Еще в 1925 году написано стихотворение «Палинодия». Начинается оно с вопросов:

И твой исметский мед ужель меня пресытил?
Из рощи миртовой кто твой кумир похитил?
Иль в вещем ужасе я сам его разбил?
Ужели я тебя, Эллада, разлюбил?

И кончается это стихотворение патетическим признанием:

— я слышал с неба зов:
«Покинь, служитель, храм украшенный бесов».
И я бежал, и ем в предгорьях Фиваиды
Молчанья дикий мед и жесткие акриды.

С той поры муза Вячеслава Иванова менее щедра; — утратив веру в «исчезнувших богинь», он тем самым обрек себя на молчание…

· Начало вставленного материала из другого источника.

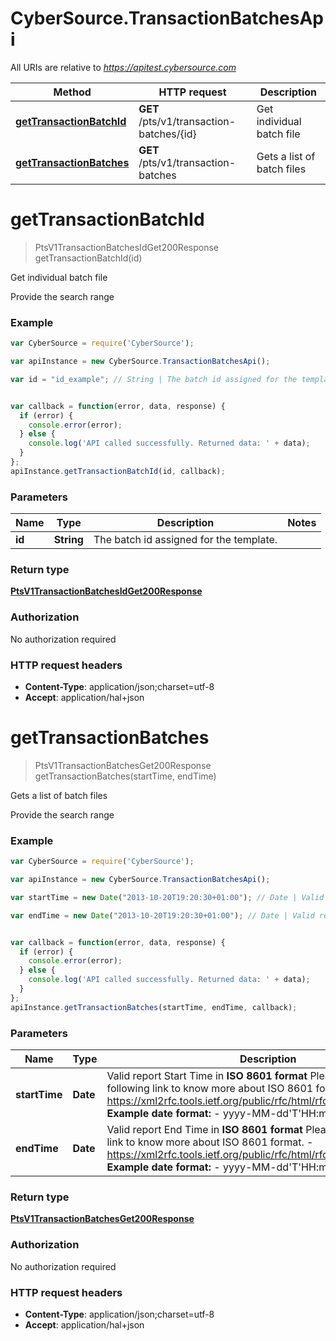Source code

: # CyberSource.TransactionBatchesApi

All URIs are relative to *https://apitest.cybersource.com*

Method | HTTP request | Description
------------- | ------------- | -------------
[**getTransactionBatchId**](TransactionBatchesApi.md#getTransactionBatchId) | **GET** /pts/v1/transaction-batches/{id} | Get individual batch file
[**getTransactionBatches**](TransactionBatchesApi.md#getTransactionBatches) | **GET** /pts/v1/transaction-batches | Gets a list of batch files


<a name="getTransactionBatchId"></a>
# **getTransactionBatchId**
> PtsV1TransactionBatchesIdGet200Response getTransactionBatchId(id)

Get individual batch file

Provide the search range

### Example
```javascript
var CyberSource = require('CyberSource');

var apiInstance = new CyberSource.TransactionBatchesApi();

var id = "id_example"; // String | The batch id assigned for the template.


var callback = function(error, data, response) {
  if (error) {
    console.error(error);
  } else {
    console.log('API called successfully. Returned data: ' + data);
  }
};
apiInstance.getTransactionBatchId(id, callback);
```

### Parameters

Name | Type | Description  | Notes
------------- | ------------- | ------------- | -------------
 **id** | **String**| The batch id assigned for the template. | 

### Return type

[**PtsV1TransactionBatchesIdGet200Response**](PtsV1TransactionBatchesIdGet200Response.md)

### Authorization

No authorization required

### HTTP request headers

 - **Content-Type**: application/json;charset=utf-8
 - **Accept**: application/hal+json

<a name="getTransactionBatches"></a>
# **getTransactionBatches**
> PtsV1TransactionBatchesGet200Response getTransactionBatches(startTime, endTime)

Gets a list of batch files

Provide the search range

### Example
```javascript
var CyberSource = require('CyberSource');

var apiInstance = new CyberSource.TransactionBatchesApi();

var startTime = new Date("2013-10-20T19:20:30+01:00"); // Date | Valid report Start Time in **ISO 8601 format** Please refer the following link to know more about ISO 8601 format. - https://xml2rfc.tools.ietf.org/public/rfc/html/rfc3339.html#anchor14   **Example date format:**   - yyyy-MM-dd'T'HH:mm:ss.SSSZZ 

var endTime = new Date("2013-10-20T19:20:30+01:00"); // Date | Valid report End Time in **ISO 8601 format** Please refer the following link to know more about ISO 8601 format. - https://xml2rfc.tools.ietf.org/public/rfc/html/rfc3339.html#anchor14   **Example date format:**   - yyyy-MM-dd'T'HH:mm:ss.SSSZZ 


var callback = function(error, data, response) {
  if (error) {
    console.error(error);
  } else {
    console.log('API called successfully. Returned data: ' + data);
  }
};
apiInstance.getTransactionBatches(startTime, endTime, callback);
```

### Parameters

Name | Type | Description  | Notes
------------- | ------------- | ------------- | -------------
 **startTime** | **Date**| Valid report Start Time in **ISO 8601 format** Please refer the following link to know more about ISO 8601 format. - https://xml2rfc.tools.ietf.org/public/rfc/html/rfc3339.html#anchor14   **Example date format:**   - yyyy-MM-dd&#39;T&#39;HH:mm:ss.SSSZZ  | 
 **endTime** | **Date**| Valid report End Time in **ISO 8601 format** Please refer the following link to know more about ISO 8601 format. - https://xml2rfc.tools.ietf.org/public/rfc/html/rfc3339.html#anchor14   **Example date format:**   - yyyy-MM-dd&#39;T&#39;HH:mm:ss.SSSZZ  | 

### Return type

[**PtsV1TransactionBatchesGet200Response**](PtsV1TransactionBatchesGet200Response.md)

### Authorization

No authorization required

### HTTP request headers

 - **Content-Type**: application/json;charset=utf-8
 - **Accept**: application/hal+json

Из послереволюционных стихов, изданных еще в России, особенно запомнилось одно в приподнятом, торжественном, чисто Ивановском вкусе. Приведу и его — оно очень характерно для поэта-символиста и эзотерика, и ни в одном, пожалуй, не выражена полнее чеканная сила его стиха и характерное для него смешение личного мотива с древней памятью о веках:

Мемнон.

В сердце, помнить и любить усталом,
Мать Изида, как я сберегу
Встречи все с тобой под покрывалом,
Все в цветах росинки на лугу?
Все ко мне склонявшиеся лики
Нежных душ, улыбчивых теней,
В розовом и белом павилики
На стеблях моих зыбучих дней?
Или всё, что пело сердцу: «помни», —
Отымает чуждый небосклон
У тебя, родной каменоломни
Изваянный выходец, Мемнон?
И когда заря твой глыбный холод
Растворит в певучие мольбы,
Ты не вспомнишь, как, подъемля молот,
Гимном Солнце славили рабы?
Иль должно, что пало в недры духа,
Вдовствовать в хранительной тиши,
Как те звоны, что всплывают глухо
Из летейских омутов души? —
Чтоб тоской по музыке забвенной
Возле рек иного бытия,
По любимой, в чьих-то чарах пленной,
Вечно болен был — и волен я.

Мемнон, как известно, был легендарным сыном Пифона и Авроры. Посланный отцом своим на защиту осажденной греками Трои, он погиб от руки Ахилла. Аврора оплакивала его неутешно, отчего и назвали греки росу «слезами Авроры». В египетских Фивах был сооружен исполин (может быть в честь одного из фараонов); легенда назвала его Мемноном за свойство издавать гармонические звуки, когда блеснут на нем первые лучи рассвета.